_PROBLEM STATEMENT:_ When the line with "- osg-configure: Remove unused test configs" is found, repeat it and all lines that follow it exactly, stopping at the end of the listing.
START RECORDED DATA
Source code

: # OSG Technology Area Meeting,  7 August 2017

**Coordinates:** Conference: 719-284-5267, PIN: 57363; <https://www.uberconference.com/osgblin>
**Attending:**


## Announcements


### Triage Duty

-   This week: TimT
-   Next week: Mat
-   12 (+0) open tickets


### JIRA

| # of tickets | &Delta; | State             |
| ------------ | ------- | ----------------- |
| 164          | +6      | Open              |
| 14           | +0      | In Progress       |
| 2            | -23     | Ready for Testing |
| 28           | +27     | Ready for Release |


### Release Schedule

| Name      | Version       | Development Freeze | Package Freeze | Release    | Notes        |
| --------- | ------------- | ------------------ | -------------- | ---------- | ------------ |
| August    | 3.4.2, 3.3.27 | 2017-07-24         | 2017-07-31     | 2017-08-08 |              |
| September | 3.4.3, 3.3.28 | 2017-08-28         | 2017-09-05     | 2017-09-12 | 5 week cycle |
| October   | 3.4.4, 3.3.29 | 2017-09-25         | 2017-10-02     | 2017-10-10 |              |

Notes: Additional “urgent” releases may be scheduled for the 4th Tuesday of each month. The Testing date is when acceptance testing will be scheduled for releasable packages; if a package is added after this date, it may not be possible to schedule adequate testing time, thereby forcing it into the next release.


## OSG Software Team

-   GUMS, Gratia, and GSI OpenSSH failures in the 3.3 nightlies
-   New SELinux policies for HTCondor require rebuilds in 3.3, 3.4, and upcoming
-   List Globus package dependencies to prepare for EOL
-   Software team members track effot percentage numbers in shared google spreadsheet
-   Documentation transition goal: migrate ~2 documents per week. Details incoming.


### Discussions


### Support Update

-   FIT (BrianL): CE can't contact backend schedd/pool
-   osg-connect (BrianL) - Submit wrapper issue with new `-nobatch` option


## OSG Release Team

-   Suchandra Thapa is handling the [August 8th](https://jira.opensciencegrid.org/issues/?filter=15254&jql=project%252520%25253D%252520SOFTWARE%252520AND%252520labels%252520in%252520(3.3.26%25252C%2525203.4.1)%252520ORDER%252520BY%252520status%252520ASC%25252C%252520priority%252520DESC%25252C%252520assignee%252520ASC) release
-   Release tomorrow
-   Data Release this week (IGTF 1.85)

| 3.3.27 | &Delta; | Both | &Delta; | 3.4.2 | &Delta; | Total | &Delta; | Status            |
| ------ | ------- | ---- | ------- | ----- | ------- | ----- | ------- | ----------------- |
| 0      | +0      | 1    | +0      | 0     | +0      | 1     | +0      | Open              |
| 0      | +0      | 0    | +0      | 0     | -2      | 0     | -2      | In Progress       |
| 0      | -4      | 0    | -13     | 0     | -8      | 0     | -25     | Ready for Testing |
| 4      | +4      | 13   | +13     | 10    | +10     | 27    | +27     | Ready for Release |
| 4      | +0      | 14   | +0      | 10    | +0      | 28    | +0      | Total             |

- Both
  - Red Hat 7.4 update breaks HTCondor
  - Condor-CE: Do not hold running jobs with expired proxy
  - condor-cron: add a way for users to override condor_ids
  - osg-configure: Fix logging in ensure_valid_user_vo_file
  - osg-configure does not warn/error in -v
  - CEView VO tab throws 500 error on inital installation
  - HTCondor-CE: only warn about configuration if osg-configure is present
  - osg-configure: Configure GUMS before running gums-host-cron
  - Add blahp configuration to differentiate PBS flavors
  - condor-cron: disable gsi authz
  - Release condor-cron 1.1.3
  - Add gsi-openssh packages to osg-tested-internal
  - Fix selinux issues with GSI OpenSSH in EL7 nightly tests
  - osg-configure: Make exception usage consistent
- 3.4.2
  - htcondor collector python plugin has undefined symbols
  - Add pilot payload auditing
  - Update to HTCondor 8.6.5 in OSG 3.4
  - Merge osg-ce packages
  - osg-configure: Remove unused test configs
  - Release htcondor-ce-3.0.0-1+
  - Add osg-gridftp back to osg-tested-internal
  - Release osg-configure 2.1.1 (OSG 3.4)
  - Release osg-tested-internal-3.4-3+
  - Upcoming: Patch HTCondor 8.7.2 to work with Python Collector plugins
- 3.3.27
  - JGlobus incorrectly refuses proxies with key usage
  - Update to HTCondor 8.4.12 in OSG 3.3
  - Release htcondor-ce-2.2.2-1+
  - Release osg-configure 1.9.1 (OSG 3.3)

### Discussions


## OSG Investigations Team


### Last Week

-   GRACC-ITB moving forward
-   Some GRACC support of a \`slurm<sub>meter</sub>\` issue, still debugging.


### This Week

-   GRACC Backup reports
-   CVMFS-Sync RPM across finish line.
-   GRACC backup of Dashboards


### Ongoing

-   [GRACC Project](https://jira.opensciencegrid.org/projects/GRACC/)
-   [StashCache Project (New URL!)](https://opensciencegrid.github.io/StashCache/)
END RECORDED DATA
_SOLUTION TO THE EXERCISE:_
  - osg-configure: Remove unused test configs
  - Release htcondor-ce-3.0.0-1+
  - Add osg-gridftp back to osg-tested-internal
  - Release osg-configure 2.1.1 (OSG 3.4)
  - Release osg-tested-internal-3.4-3+
  - Upcoming: Patch HTCondor 8.7.2 to work with Python Collector plugins
- 3.3.27
  - JGlobus incorrectly refuses proxies with key usage
  - Update to HTCondor 8.4.12 in OSG 3.3
  - Release htcondor-ce-2.2.2-1+
  - Release osg-configure 1.9.1 (OSG 3.3)

### Discussions


## OSG Investigations Team


### Last Week

-   GRACC-ITB moving forward
-   Some GRACC support of a \`slurm<sub>meter</sub>\` issue, still debugging.


### This Week

-   GRACC Backup reports
-   CVMFS-Sync RPM across finish line.
-   GRACC backup of Dashboards


### Ongoing

-   [GRACC Project](https://jira.opensciencegrid.org/projects/GRACC/)
-   [StashCache Project (New URL!)](https://opensciencegrid.github.io/StashCache/)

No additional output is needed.